### Materials provided

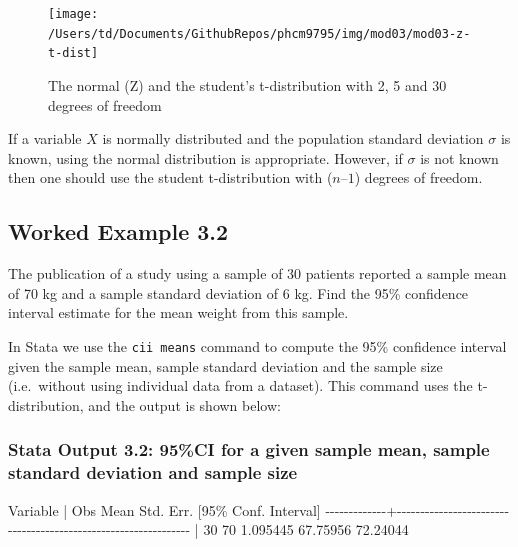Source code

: \documentclass[
]{memoir}
\newenvironment{Shaded}{\begin{snugshade}}{\end{snugshade}}
\newcommand{\NormalTok}[1]{#1}
\begin{document}
\begin{figure}
\texttt{[image: /Users/td/Documents/GithubRepos/phcm9795/img/mod03/mod03-z-t-dist]} \caption{The normal (Z) and the student’s t-distribution with 2, 5 and 30 degrees of freedom}\label{fig:mod03-z-t-dist}
\end{figure}

If a variable \(X\) is normally distributed and the population standard deviation \(\sigma\) is known, using the normal distribution is appropriate. However, if \(\sigma\) is not known then one should use the student t-distribution with (\(n – 1\)) degrees of freedom.

\hypertarget{worked-example-3.2}{%
\subsection{Worked Example 3.2}\label{worked-example-3.2}}

The publication of a study using a sample of 30 patients reported a sample mean of 70 kg and a sample standard deviation of 6 kg. Find the 95\% confidence interval estimate for the mean weight from this sample.

In Stata we use the \texttt{cii\ means} command to compute the 95\% confidence interval given the sample mean, sample standard deviation and the sample size (i.e.~without using individual data from a dataset). This command uses the t-distribution, and the output is shown below:

\hypertarget{stata-output-3.2-95ci-for-a-given-sample-mean-sample-standard-deviation-and-sample-size}{%
\subsubsection*{Stata Output 3.2: 95\%CI for a given sample mean, sample standard deviation and sample size}\label{stata-output-3.2-95ci-for-a-given-sample-mean-sample-standard-deviation-and-sample-size}}

\begin{Shaded}
\begin{Highlighting}[]
\NormalTok{    Variable |        Obs        Mean    Std. Err.       [95\% Conf. Interval]}
\NormalTok{{-}{-}{-}{-}{-}{-}{-}{-}{-}{-}{-}{-}{-}+{-}{-}{-}{-}{-}{-}{-}{-}{-}{-}{-}{-}{-}{-}{-}{-}{-}{-}{-}{-}{-}{-}{-}{-}{-}{-}{-}{-}{-}{-}{-}{-}{-}{-}{-}{-}{-}{-}{-}{-}{-}{-}{-}{-}{-}{-}{-}{-}{-}{-}{-}{-}{-}{-}{-}{-}{-}{-}{-}{-}{-}{-}{-}}
\NormalTok{             |         30          70    1.095445        67.75956    72.24044}
\end{Highlighting}
\end{Shaded}
\end{document}

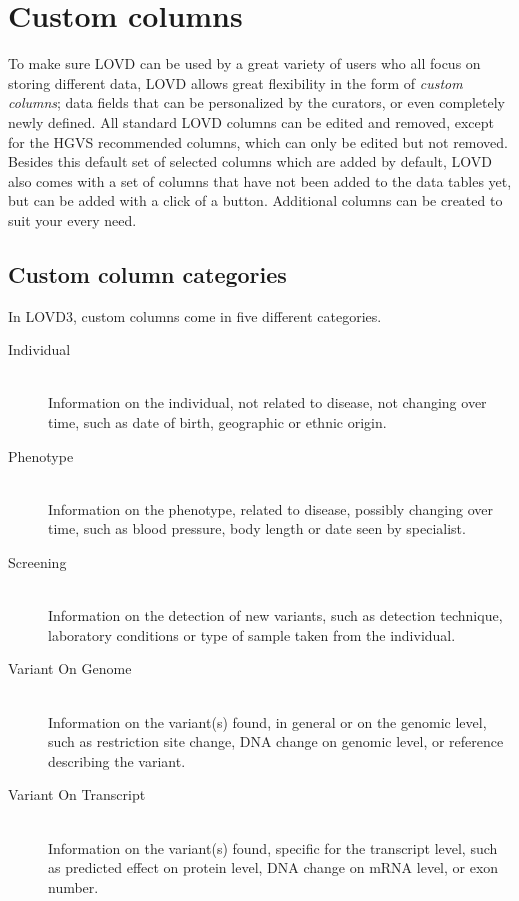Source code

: \documentclass[a4paper,oneside,openany,12pt]{memoir}
\begin{document}
\chapter{Custom columns}
To make sure LOVD can be used by a great variety of users who all focus on storing different data,
 LOVD allows great flexibility in the form of \emph{custom columns}; data fields that can be personalized by the curators,
 or even completely newly defined.
All standard LOVD columns can be edited and removed, except for the HGVS recommended columns,
 which can only be edited but not removed.
Besides this default set of selected columns which are added by default,
 LOVD also comes with a set of columns that have not been added to the data tables yet,
 but can be added with a click of a button.
Additional columns can be created to suit your every need.





\hypertarget{sec:custom_column_categories}{}
\section{Custom column categories}
In LOVD3, custom columns come in five different categories.
\begin{description}
  \item[Individual] \hfill \\
  Information on the individual, not related to disease, not changing over time, such as date of birth, geographic or ethnic origin.
  \item[Phenotype] \hfill \\
  Information on the phenotype, related to disease, possibly changing over time, such as blood pressure, body length or date seen by specialist.
  \item[Screening] \hfill \\
  Information on the detection of new variants, such as detection technique, laboratory conditions or type of sample taken from the individual.
  \item[Variant On Genome] \hfill \\
  Information on the variant(s) found, in general or on the genomic level, such as restriction site change, DNA change on genomic level, or reference describing the variant.
  \item[Variant On Transcript] \hfill \\
  Information on the variant(s) found, specific for the transcript level, such as predicted effect on protein level, DNA change on mRNA level, or exon number.
\end{description}
\end{document}
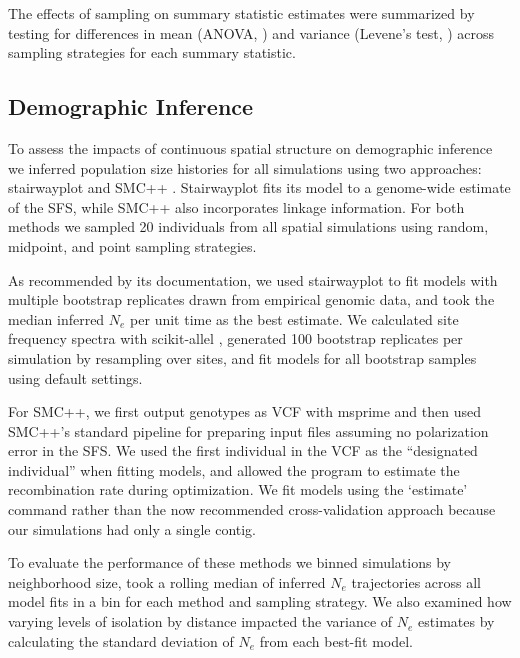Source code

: \documentclass[10pt,twoside,lineno,hidelinks]{preprint}
\begin{document}
The effects of sampling on summary statistic estimates were summarized by testing for differences in mean (ANOVA, \citet{Rcore2018}) and variance (Levene's test, \citet{Fox2011}) across sampling strategies for each summary statistic. 


\subsection{Demographic Inference}


To assess the impacts of continuous spatial structure on demographic inference we inferred population size histories for all simulations using two approaches: stairwayplot \citep{Liu2015} and SMC++ \citep{Terhorst2016}. Stairwayplot fits its model to a genome-wide estimate of the SFS, while SMC++ also incorporates linkage information. %
For both methods we sampled 20 individuals from all spatial simulations using random, midpoint, and point sampling strategies. 

As recommended by its documentation, we used stairwayplot to fit models with multiple bootstrap replicates drawn from empirical genomic data, and took the median inferred $N_{e}$ per unit time as the best estimate. We calculated site frequency spectra with scikit-allel \citep{Miles2017}, generated 100 bootstrap replicates per simulation by resampling over sites, and fit models for all bootstrap samples using default settings.

For SMC++, we first output genotypes as VCF with msprime and then used SMC++'s standard pipeline for preparing input files assuming no polarization error in the SFS. We used the first individual in the VCF as the ``designated individual'' when fitting models, and allowed the program to estimate the recombination rate during optimization. We fit models using the `estimate' command rather than the now recommended cross-validation approach because our simulations had only a single contig. 

To evaluate the performance of these methods we binned simulations by neighborhood size, took a rolling median of inferred $N_{e}$ trajectories across all model fits in a bin for each method and sampling strategy.  We also examined how varying levels of isolation by distance impacted the variance of $N_{e}$ estimates by calculating the standard deviation of $N_{e}$ from each best-fit model. %
\end{document}
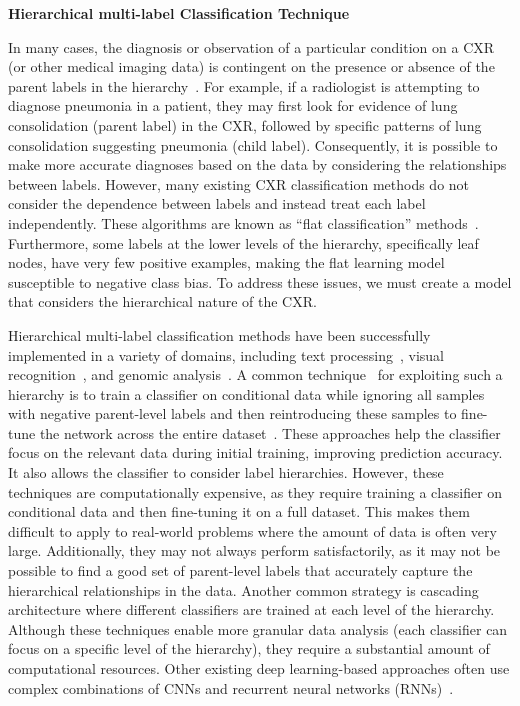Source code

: \documentclass[preprint,3p,times, review]{elsarticle}
\begin{document}
\textbf{Hierarchical multi-label Classification Technique}

In many cases, the diagnosis or observation of a particular condition on a CXR (or other medical imaging data) is contingent on the presence or absence of the parent labels in the hierarchy~\cite{1902693:27875850}. For example, if a radiologist is attempting to diagnose pneumonia in a patient, they may first look for evidence of lung consolidation (parent label) in the CXR, followed by specific patterns of lung consolidation suggesting pneumonia (child label). Consequently, it is possible to make more accurate diagnoses based on the data by considering the relationships between labels. However, many existing CXR classification methods do not consider the dependence between labels and instead treat each label independently. These algorithms are known as ``flat classification'' methods~\cite{1902693:27875863}. Furthermore, some labels at the lower levels of the hierarchy, specifically leaf nodes, have very few positive examples, making the flat learning model susceptible to negative class bias. To address these issues, we must create a model that considers the hierarchical nature of the CXR\@.

Hierarchical multi-label classification methods have been successfully implemented in a variety of domains, including text processing~\cite{1902693:27875833}, visual recognition~\cite{1902693:27875826}, and genomic analysis~\cite{1902693:27875843}. A common technique~\cite{1902693:27875835} for exploiting such a hierarchy is to train a classifier on conditional data while ignoring all samples with negative parent-level labels and then reintroducing these samples to fine-tune the network across the entire dataset~\cite{1902693:27875835}. These approaches help the classifier focus on the relevant data during initial training, improving prediction accuracy. It also allows the classifier to consider label hierarchies. However, these techniques are computationally expensive, as they require training a classifier on conditional data and then fine-tuning it on a full dataset. This makes them difficult to apply to real-world problems where the amount of data is often very large. Additionally, they may not always perform satisfactorily, as it may not be possible to find a good set of parent-level labels that accurately capture the hierarchical relationships in the data. Another common strategy is cascading architecture where different classifiers are trained at each level of the hierarchy. Although these techniques enable more granular data analysis (each classifier can focus on a specific level of the hierarchy), they require a substantial amount of computational resources. Other existing deep learning-based approaches often use complex combinations of CNNs and recurrent neural networks (RNNs)~\cite{1902693:27875822,1902693:27875852}.
\end{document}
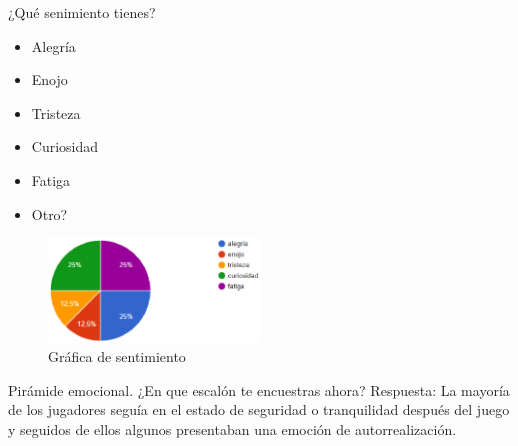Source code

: 	¿Qué senimiento tienes? 
	\begin{itemize}
		\item Alegría
		\item Enojo
		\item Tristeza
		\item Curiosidad
		\item Fatiga
		\item Otro?
	\end{itemize}

\begin{figure}
	\centering
	\caption{Gráfica de sentimiento}
	\label{fig:pos04}
	\includegraphics[width=0.5\textwidth]{04ResultadosObetnidos/pruebaR/imagenes/que/pos04}
\end{figure}



	Pirámide emocional. ¿En que escalón te encuestras ahora?
	Respuesta: La mayoría de los jugadores seguía en el estado de seguridad o tranquilidad después del juego y seguidos de ellos algunos presentaban una emoción de autorrealización.

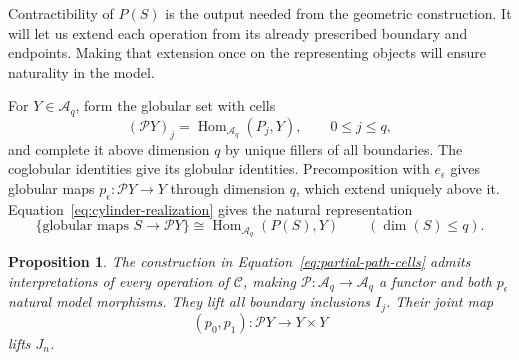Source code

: \documentclass[11pt,letterpaper]{article}
\numberwithin{equation}{section}
\theoremstyle{plain}
\newtheorem{proposition}[theorem]{Proposition}
\theoremstyle{definition}
\theoremstyle{remark}
\DeclareMathOperator{\Hom}{Hom}
\begin{document}
Contractibility of \(P(S)\) is the output needed from the geometric
construction.  It will let us extend each operation from its already
prescribed boundary and endpoints.  Making that extension once on the
representing objects will ensure naturality in the model.

For \(Y\in\mathcal A_q\), form the globular set with cells
\begin{equation}\label{eq:partial-path-cells}
           (\mathcal P Y)_j=\Hom_{\mathcal A_q}(P_j,Y),
                     \qquad 0\le j\le q,
\end{equation}
and complete it above dimension \(q\) by unique fillers of all
boundaries.  The coglobular identities give its globular identities.
Precomposition with \(e_\epsilon\) gives globular maps
\(p_\epsilon:\mathcal P Y\to Y\) through dimension \(q\),
which extend uniquely above it.  Equation~\eqref{eq:cylinder-realization}
gives the natural representation
\begin{equation}\label{eq:partial-path-tuples}
 \{\text{globular maps }S\to\mathcal P Y\}
       \cong\Hom_{\mathcal A_q}(P(S),Y)
             \qquad(\dim(S)\le q).
\end{equation}

\begin{proposition}\label{prop:partial-path}
The construction in Equation~\eqref{eq:partial-path-cells} admits
interpretations of every operation of \(\mathcal C\), making
\(\mathcal P:\mathcal A_q\to\mathcal A_q\) a functor and
both \(p_\epsilon\) natural model morphisms.  They lift all
boundary inclusions \(I_j\).  Their joint map
\[
              (p_0,p_1):\mathcal P Y\longrightarrow Y\times Y
\]
lifts \(J_n\).
\end{proposition}
\end{document}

######

▶ [Brief]: Filter the records, keeping only lines that contain "Shaded", and show those lines.

▶ [Answer to this task]:
\newenvironment{Shaded}{\begin{snugshade}}{\end{snugshade}}
\begin{Shaded}
\end{Shaded}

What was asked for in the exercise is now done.